▶ **What this task involves**
Count every line in the entries below that contains the word "codesnippet", and give only that number.

▶ **Exercise inputs**
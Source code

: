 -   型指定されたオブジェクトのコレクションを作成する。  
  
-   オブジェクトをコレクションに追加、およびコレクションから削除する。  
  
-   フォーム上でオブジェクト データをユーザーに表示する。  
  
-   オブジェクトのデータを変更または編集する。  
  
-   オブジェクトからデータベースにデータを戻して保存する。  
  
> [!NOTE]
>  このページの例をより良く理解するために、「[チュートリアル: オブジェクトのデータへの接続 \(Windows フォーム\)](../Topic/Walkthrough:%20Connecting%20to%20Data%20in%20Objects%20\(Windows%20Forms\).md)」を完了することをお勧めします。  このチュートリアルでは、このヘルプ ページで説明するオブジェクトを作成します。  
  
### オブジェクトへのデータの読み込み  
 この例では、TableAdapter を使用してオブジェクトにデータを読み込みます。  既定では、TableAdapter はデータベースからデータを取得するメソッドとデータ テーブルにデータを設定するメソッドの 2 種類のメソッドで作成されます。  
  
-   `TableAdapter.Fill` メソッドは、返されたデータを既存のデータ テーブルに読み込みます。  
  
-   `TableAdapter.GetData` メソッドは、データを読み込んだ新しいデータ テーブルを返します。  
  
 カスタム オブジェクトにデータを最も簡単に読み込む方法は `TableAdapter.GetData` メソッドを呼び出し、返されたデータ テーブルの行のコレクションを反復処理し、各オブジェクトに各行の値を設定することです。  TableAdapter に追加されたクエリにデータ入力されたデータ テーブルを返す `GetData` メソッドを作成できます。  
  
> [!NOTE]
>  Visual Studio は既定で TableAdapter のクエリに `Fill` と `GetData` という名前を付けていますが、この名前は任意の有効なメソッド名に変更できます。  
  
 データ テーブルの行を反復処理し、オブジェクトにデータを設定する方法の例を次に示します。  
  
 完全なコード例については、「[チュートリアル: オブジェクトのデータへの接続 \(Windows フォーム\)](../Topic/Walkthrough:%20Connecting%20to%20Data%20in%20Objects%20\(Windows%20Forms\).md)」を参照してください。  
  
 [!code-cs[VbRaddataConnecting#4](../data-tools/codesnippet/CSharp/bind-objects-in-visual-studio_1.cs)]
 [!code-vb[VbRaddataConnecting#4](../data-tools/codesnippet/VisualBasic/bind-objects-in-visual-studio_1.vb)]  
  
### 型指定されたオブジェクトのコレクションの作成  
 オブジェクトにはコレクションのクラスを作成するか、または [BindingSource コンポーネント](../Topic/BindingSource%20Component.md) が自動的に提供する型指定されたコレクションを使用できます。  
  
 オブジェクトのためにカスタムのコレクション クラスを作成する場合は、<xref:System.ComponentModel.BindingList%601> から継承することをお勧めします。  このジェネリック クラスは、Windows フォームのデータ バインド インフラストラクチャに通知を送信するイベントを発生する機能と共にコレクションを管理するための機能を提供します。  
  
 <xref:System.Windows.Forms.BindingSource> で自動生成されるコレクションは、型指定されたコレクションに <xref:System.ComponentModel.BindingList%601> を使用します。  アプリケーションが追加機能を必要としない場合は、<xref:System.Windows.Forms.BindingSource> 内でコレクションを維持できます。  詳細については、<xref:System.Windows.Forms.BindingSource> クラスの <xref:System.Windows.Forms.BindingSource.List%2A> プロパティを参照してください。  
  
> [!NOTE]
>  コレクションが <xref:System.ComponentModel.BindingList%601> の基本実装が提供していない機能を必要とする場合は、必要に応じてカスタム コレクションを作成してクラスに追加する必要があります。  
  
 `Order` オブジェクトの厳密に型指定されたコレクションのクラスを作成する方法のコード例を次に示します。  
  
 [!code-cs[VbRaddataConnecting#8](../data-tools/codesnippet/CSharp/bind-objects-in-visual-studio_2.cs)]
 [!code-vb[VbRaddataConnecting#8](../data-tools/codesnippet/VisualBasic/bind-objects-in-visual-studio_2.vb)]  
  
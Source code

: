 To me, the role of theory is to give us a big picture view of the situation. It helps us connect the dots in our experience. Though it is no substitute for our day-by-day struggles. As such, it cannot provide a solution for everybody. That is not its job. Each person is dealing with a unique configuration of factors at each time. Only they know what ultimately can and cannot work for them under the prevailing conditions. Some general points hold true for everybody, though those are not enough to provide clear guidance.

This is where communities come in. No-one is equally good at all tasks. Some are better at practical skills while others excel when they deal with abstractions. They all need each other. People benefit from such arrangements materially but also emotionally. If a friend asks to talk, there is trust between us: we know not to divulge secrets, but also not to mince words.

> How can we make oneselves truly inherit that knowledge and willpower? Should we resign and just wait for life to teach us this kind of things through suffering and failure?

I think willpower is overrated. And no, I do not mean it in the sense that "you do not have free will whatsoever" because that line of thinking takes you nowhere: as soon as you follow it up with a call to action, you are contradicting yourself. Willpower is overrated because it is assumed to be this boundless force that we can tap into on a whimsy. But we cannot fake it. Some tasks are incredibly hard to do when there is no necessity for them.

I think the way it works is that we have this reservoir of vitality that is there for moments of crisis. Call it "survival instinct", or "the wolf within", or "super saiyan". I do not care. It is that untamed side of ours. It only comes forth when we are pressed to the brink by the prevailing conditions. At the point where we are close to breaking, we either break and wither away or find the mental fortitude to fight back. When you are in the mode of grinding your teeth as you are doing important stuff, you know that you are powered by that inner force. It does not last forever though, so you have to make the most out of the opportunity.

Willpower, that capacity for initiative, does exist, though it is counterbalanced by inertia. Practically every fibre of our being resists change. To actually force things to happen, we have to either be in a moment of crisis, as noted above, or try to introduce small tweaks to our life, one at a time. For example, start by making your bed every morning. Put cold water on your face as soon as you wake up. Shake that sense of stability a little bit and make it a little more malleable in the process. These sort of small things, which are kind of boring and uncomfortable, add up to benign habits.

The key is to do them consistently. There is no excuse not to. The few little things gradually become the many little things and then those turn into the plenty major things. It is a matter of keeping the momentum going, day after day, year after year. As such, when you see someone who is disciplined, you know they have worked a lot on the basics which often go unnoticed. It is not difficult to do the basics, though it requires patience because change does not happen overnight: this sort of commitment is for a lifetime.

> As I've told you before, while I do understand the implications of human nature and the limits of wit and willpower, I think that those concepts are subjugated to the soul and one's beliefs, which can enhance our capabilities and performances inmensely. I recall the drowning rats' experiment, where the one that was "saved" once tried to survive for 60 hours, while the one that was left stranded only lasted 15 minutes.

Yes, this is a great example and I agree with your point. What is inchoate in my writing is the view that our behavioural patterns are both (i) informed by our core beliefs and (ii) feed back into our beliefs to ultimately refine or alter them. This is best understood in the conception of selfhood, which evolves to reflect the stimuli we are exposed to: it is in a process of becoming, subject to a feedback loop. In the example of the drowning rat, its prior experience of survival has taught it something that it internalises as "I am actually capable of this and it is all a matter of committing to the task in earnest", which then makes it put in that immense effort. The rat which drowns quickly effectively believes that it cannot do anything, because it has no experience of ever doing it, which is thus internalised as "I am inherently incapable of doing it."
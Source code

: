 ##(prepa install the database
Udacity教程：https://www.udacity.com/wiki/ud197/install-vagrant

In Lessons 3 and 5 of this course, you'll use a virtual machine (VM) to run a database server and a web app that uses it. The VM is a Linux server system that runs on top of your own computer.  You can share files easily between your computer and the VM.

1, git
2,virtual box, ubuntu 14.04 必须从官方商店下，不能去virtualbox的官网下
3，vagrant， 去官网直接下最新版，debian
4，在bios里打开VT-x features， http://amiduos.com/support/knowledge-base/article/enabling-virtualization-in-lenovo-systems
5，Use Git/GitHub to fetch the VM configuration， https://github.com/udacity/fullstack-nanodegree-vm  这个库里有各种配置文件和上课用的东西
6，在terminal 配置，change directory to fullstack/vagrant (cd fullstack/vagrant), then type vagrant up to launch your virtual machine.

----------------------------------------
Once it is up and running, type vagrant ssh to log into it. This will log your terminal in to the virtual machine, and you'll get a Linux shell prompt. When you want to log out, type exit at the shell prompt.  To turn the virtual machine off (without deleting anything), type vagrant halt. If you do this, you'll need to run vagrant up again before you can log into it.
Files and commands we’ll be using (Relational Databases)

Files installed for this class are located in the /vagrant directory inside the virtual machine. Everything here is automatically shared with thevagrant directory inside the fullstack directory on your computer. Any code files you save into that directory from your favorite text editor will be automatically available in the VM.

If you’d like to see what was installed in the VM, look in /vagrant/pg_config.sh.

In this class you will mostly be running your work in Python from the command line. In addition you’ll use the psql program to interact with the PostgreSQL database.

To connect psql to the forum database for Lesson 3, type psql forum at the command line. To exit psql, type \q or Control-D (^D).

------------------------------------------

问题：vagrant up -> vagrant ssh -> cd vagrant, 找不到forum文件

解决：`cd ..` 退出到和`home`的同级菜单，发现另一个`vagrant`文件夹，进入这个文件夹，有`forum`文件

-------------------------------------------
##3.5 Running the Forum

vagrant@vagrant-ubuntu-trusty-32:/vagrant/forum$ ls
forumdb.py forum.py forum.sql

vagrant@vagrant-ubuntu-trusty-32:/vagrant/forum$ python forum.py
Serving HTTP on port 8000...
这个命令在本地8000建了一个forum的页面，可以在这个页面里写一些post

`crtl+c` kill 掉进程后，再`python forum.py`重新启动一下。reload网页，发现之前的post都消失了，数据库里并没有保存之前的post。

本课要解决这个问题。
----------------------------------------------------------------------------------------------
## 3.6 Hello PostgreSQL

▶ **Final answer**
4